Yash-Singh1 commented Sep 4, 2021

What rule do you want to change?

prefer-regex-literals

Does this change cause the rule to produce more or fewer warnings?

No

How will the change be implemented? (New option, new default behavior, etc.)?

Adds fixer

Please provide some example code that this change will affect:

new RegExp('\\.')

What does the rule currently do for this code?

Reports error

What will the rule do after it's changed?

Fix it to:

/\./
@Yash-Singh1 Yash-Singh1 added enhancement This change enhances an existing feature of ESLint rule Relates to ESLint's core rules triage An ESLint team member will look at this issue soon labels Sep 4, 2021
@eslint-github-bot eslint-github-bot bot added this to Needs Triage in Triage Sep 4, 2021
@nzakas
Copy link
Member

nzakas commented Sep 8, 2021

Seems possible to do.

Are you willing to submit a pull request?

@nzakas nzakas removed the triage An ESLint team member will look at this issue soon label Sep 8, 2021
@nzakas nzakas moved this from Needs Triage to Feedback Needed in Triage Sep 8, 2021
@Yash-Singh1
Copy link
Contributor Author

Sure, I will give this a shot.

@mdjermanovic
Copy link
Member

It would be a useful enhancement.

@Yash-Singh1 any ideas on how this could be implemented?

We generally suggest that contributors wait for the issue to be accepted before working on it, but in this case I think it would be good to evaluate this enhancement on a prototype of the solution.

This is a nontrivial code transformation that should be aware of all differences between the syntax of regular expression literals and the syntax of RegExp constructor input patterns.

For example:

new RegExp("\n");

It's a valid RegExp input pattern consisting of a single code point for \n, but in regular expression literals it would be invalid:

/
/

One of the possible solutions is to use the built-in RegExp.prototype.toString.

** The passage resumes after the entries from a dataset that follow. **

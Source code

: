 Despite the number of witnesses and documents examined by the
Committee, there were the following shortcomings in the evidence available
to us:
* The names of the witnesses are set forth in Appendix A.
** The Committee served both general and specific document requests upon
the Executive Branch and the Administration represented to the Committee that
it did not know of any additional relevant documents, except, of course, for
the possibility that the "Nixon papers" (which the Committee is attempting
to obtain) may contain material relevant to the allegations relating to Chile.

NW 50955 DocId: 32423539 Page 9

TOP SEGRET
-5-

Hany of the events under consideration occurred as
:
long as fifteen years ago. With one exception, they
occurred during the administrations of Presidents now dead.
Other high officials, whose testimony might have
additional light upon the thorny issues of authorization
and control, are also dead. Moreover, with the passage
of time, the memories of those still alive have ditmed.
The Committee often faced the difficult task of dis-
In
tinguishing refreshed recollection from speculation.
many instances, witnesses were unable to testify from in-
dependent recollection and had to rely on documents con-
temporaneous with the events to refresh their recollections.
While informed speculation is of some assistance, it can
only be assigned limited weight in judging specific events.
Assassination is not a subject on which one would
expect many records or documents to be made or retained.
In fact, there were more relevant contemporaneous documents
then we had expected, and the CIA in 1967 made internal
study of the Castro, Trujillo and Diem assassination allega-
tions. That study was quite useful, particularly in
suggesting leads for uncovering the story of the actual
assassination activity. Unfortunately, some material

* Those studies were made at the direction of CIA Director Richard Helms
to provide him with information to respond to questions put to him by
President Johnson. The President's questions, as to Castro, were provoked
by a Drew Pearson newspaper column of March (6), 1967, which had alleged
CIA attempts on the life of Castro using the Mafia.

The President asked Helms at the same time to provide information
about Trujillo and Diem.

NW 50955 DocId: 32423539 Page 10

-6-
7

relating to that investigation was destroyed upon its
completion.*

By the specification, it should be safe:

The returned String has the form of a RegularExpressionLiteral that evaluates to another RegExp object with the same behaviour as this object.

[...new RegExp("\n").toString()]; // ['/', '\', 'n', '/']

Some downsides of this solution would be:

  • It depends on the execution environment - if the environment doesn't support syntax used in the given regular expression, we can't transform.
  • It doesn't preserve syntactic choices from the original string literal:
[...new RegExp("\t").toString()]; // ['/', '\t', '/'] - this would be /    / in the source code, valid but unusual

[...new RegExp("\u1234").toString()]; // ['/', 'ሴ', '/']

@nzakas
Copy link
Member

nzakas commented Sep 8, 2021

I think we can simplify this proposal such that we eliminate any regular expressions that would be problematic. Maybe to start we just say anything with \t, \u, \n, etc. won't be autofixed?

@lydell
Copy link

lydell commented Sep 8, 2021

/ also sometimes needs to be escaped.

Another thing: For example RegExp("+") would throw a runtime error. Converting that to /+/ would now be a syntax error. Is it ok for an autofix to introduce syntax errors?

Similarly, RegExp("*") -> /*/ would start a block comment, which – in the worst case – could be closed by some other */ sequence and still produce “valid” code. Confusing!

So the autofix might need to know regex syntax. Just thinking out loud.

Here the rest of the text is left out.